On the Charts: J. Cole Moves Into the Spotlight

Lady Antebellum sales drop 40 percent

October 5, 2011 4:20 PM ET
j cole album release charts
J. Cole attends his "Cole World: The Sideline Story" album release party in New York.
Johnny Nunez/WireImage

WINNER OF THE WEEK: J. Cole. The 25-year-old North Carolina rapper, who memorably guest-starred on Jay-Z’s The Blueprint 3 two years ago, sold 218,000 copies of his debut Cole World: The Sideline Story this week, hitting Number One and beating out the reunion of Blink-182 (Neighborhoods, Number Two, 151,000 copies). Cole’s success is a minor enigma – he received little radio support and his singles and videos, particularly last year's "Who Dat," haven't made a great deal of noise. Even retailers are confused. "I'm really, absolutely not sure," says Carl Mello, director of music and movie purchasing for the Massachusetts music chain Newbury Comics, adding that he unfortunately bought about a third as many Cole World copies as consumers demanded. This could be a mixtape story, given the underground success of Friday Night Lights last year, or it could just be pure word-of-mouth due to Cole's Jay-Z connection, upcoming concert tour and opening slot for Rihanna this past summer. (And about that Jay-Z connection – Jigga's cameo on "Mr. Nice Watch" is, in our mind, the album's highlight.)

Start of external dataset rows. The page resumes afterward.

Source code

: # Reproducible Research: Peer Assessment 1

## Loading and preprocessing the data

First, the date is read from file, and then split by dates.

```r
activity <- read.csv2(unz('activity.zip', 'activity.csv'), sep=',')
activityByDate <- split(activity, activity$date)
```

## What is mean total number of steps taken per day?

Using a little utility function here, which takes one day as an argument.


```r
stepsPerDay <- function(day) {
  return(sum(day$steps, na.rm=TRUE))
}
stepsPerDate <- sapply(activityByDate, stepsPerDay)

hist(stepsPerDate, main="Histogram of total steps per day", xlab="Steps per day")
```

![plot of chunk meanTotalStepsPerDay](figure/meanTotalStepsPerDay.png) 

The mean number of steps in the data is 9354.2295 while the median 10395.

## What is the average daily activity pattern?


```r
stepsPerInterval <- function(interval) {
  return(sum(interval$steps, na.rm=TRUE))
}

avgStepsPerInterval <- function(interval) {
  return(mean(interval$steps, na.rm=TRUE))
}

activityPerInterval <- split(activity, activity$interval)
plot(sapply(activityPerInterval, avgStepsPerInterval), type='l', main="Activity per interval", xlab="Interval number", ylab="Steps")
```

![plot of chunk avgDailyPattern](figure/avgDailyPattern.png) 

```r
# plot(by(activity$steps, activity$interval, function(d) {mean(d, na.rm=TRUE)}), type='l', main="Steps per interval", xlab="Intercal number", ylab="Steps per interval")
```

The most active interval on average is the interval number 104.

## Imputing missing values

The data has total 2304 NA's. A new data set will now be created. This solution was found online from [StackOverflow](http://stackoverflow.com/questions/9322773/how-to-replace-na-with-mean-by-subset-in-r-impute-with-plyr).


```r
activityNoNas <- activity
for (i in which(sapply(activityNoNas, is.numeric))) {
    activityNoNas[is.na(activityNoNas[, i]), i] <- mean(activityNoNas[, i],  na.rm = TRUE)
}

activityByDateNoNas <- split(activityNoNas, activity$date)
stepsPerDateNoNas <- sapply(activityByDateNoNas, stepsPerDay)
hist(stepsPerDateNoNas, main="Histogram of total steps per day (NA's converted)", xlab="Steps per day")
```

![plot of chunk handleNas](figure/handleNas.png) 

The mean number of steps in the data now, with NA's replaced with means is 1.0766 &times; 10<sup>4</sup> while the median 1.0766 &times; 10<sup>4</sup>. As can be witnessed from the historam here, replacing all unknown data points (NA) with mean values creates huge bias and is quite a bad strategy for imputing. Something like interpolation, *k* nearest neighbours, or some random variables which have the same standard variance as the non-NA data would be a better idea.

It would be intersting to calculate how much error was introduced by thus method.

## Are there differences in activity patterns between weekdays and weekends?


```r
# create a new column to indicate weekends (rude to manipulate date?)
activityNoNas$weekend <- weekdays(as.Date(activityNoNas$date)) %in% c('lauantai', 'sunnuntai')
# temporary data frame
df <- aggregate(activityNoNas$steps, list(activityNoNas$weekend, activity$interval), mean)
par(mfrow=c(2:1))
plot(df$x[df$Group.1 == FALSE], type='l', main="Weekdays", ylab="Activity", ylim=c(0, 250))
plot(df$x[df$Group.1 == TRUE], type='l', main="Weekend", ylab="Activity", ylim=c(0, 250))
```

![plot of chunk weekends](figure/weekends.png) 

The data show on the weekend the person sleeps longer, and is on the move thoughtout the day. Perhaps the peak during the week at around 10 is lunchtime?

LOSER OF THE WEEK: Lady Antebellum. Two weeks ago, the country trio owned the charts, hitting Number One and hinting it might follow up the multiple-Grammy smash Need You Now with, essentially, part two. But Own the Night, like many high-charting albums this year, quickly dropped like a stone. It lost 40 percent of its sales this week, racking up just 75,000 sold, and a new single has yet to appear. Lady is far from done – their "Saturday Night Live" performance last weekend of new songs "We Owned the Night" and "Just a Kiss" hasn't totally kicked in for this week's charts, and the trio begins their U.S. tour at the end of this month. But what the band could really use is a single and a video that has a chance to go viral. That's pretty much our advice to everybody these days. Don't settle for just radio and TV, even if you're big enough to perform on NBC and CBS.

WHEN DOES A SINGLES ARTIST BECOME AN ALBUM ARTIST?: All year, we've operated under the assumption that LMFAO's Sorry for Party Rocking album was purely a singles phenomenon – "Party Rock Anthem" dominated the singles charts for much of this year, while the album has barely gone anywhere. But suddenly the new single "Sexy and I Know It" sells 151,000 copies, jumping to Number Five on Billboard's digital-singles chart and, as of late last week, jumping 15 spots on BigChampagne's Ultimate Chart, also to Number Five. (That indicates it's doing pretty well online, given Facebook likes and YouTube views and such, although the BigChampagne data show LMFAO remains a sales and radio phenomenon.) The new track is Number Nine on iTunes this week, too. So will LMFAO "cross over" into selling records? We doubt it. But maybe if the duo scores enough gigantic singles it'll just be more cost-effective for consumers to buy them in one package – just in time for Christmas.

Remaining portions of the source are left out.